Information supplied:
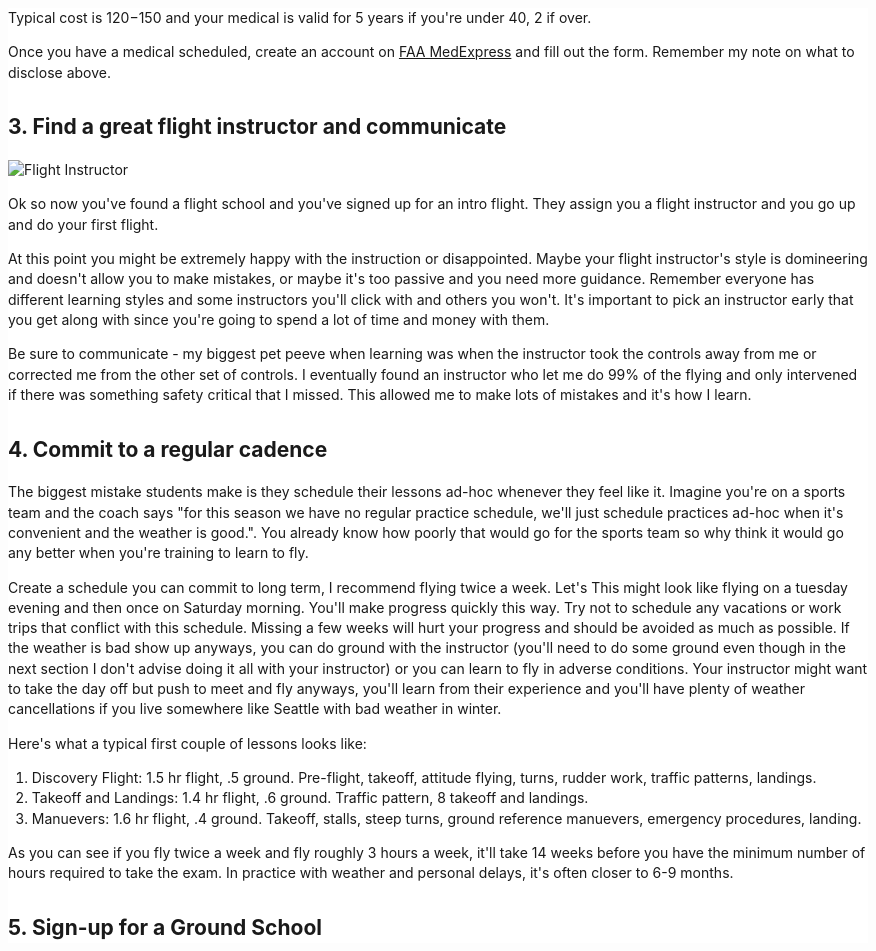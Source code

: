Typical cost is $120-$150 and your medical is valid for 5 years if you're under 40, 2 if over.

Once you have a medical scheduled, create an account on [FAA MedExpress](https://medxpress.faa.gov/medxpress/) and fill out the form. Remember my note on what to disclose above.

## 3. Find a great flight instructor and communicate

![Flight Instructor](/img/pilot/instructor.jpg)

Ok so now you've found a flight school and you've signed up for an intro flight. They assign you a flight instructor and you go up and do your first flight. 

At this point you might be extremely happy with the instruction or disappointed. Maybe your flight instructor's style is domineering and doesn't allow you to make mistakes, or maybe it's too passive and you need more guidance. Remember everyone has different learning styles and some instructors you'll click with and others you won't. It's important to pick an instructor early that you get along with since you're going to spend a lot of time and money with them. 

Be sure to communicate - my biggest pet peeve when learning was when the instructor took the controls away from me or corrected me from the other set of controls. I eventually found an instructor who let me do 99% of the flying and only intervened if there was something safety critical that I missed. This allowed me to make lots of mistakes and it's how I learn.

## 4. Commit to a regular cadence

The biggest mistake students make is they schedule their lessons ad-hoc whenever they feel like it. Imagine you're on a sports team and the coach says "for this season we have no regular practice schedule, we'll just schedule practices ad-hoc when it's convenient and the weather is good.". You already know how poorly that would go for the sports team so why think it would go any better when you're training to learn to fly. 

Create a schedule you can commit to long term, I recommend flying twice a week. Let's This might look like flying on a tuesday evening and then once on Saturday morning. You'll make progress quickly this way. Try not to schedule any vacations or work trips that conflict with this schedule. Missing a few weeks will hurt your progress and should be avoided as much as possible. If the weather is bad show up anyways, you can do ground with the instructor (you'll need to do some ground even though in the next section I don't advise doing it all with your instructor) or you can learn to fly in adverse conditions. Your instructor might want to take the day off but push to meet and fly anyways, you'll learn from their experience and you'll have plenty of weather cancellations if you live somewhere like Seattle with bad weather in winter.

Here's what a typical first couple of lessons looks like:

1. Discovery Flight: 1.5 hr flight, .5 ground. Pre-flight, takeoff, attitude flying, turns, rudder work, traffic patterns, landings.
2. Takeoff and Landings: 1.4 hr flight, .6 ground. Traffic pattern, 8 takeoff and landings. 
3. Manuevers: 1.6 hr flight, .4 ground. Takeoff, stalls, steep turns, ground reference manuevers, emergency procedures, landing.

As you can see if you fly twice a week and fly roughly 3 hours a week, it'll take 14 weeks before you have the minimum number of hours required to take the exam. In practice with weather and personal delays, it's often closer to 6-9 months.

## 5. Sign-up for a Ground School

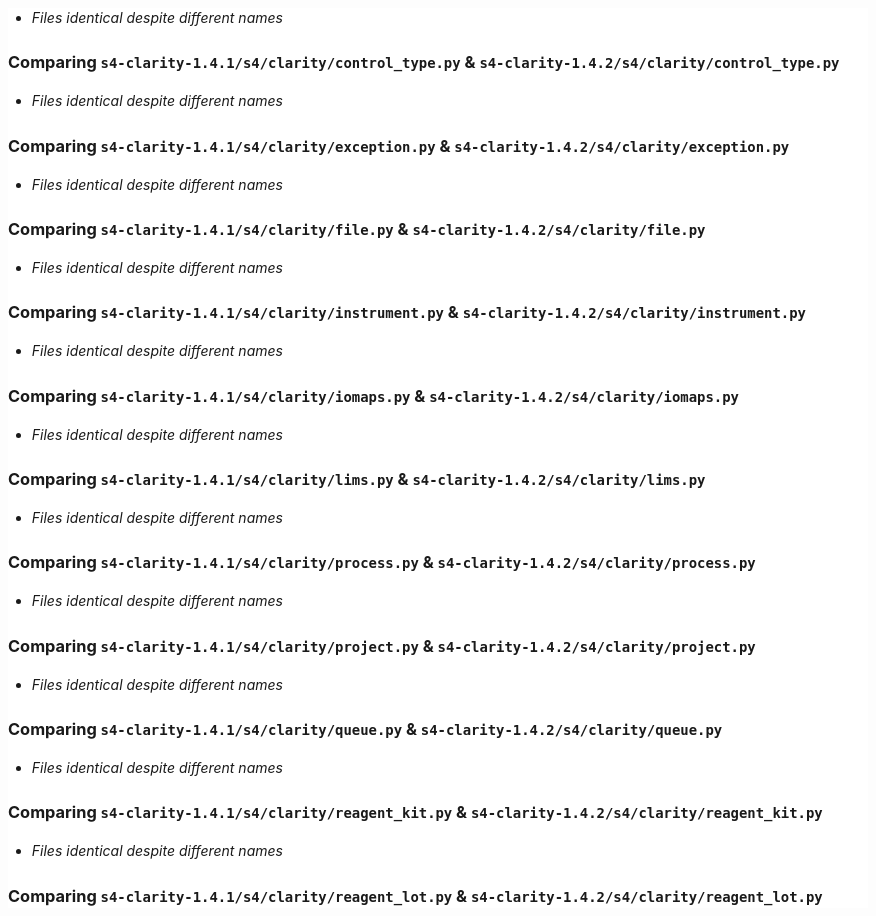  * *Files identical despite different names*

### Comparing `s4-clarity-1.4.1/s4/clarity/control_type.py` & `s4-clarity-1.4.2/s4/clarity/control_type.py`

 * *Files identical despite different names*

### Comparing `s4-clarity-1.4.1/s4/clarity/exception.py` & `s4-clarity-1.4.2/s4/clarity/exception.py`

 * *Files identical despite different names*

### Comparing `s4-clarity-1.4.1/s4/clarity/file.py` & `s4-clarity-1.4.2/s4/clarity/file.py`

 * *Files identical despite different names*

### Comparing `s4-clarity-1.4.1/s4/clarity/instrument.py` & `s4-clarity-1.4.2/s4/clarity/instrument.py`

 * *Files identical despite different names*

### Comparing `s4-clarity-1.4.1/s4/clarity/iomaps.py` & `s4-clarity-1.4.2/s4/clarity/iomaps.py`

 * *Files identical despite different names*

### Comparing `s4-clarity-1.4.1/s4/clarity/lims.py` & `s4-clarity-1.4.2/s4/clarity/lims.py`

 * *Files identical despite different names*

### Comparing `s4-clarity-1.4.1/s4/clarity/process.py` & `s4-clarity-1.4.2/s4/clarity/process.py`

 * *Files identical despite different names*

### Comparing `s4-clarity-1.4.1/s4/clarity/project.py` & `s4-clarity-1.4.2/s4/clarity/project.py`

 * *Files identical despite different names*

### Comparing `s4-clarity-1.4.1/s4/clarity/queue.py` & `s4-clarity-1.4.2/s4/clarity/queue.py`

 * *Files identical despite different names*

### Comparing `s4-clarity-1.4.1/s4/clarity/reagent_kit.py` & `s4-clarity-1.4.2/s4/clarity/reagent_kit.py`

 * *Files identical despite different names*

### Comparing `s4-clarity-1.4.1/s4/clarity/reagent_lot.py` & `s4-clarity-1.4.2/s4/clarity/reagent_lot.py`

What the task asks: A single number is required: the count of lines in the data above that include the word "medical".

Your response: 2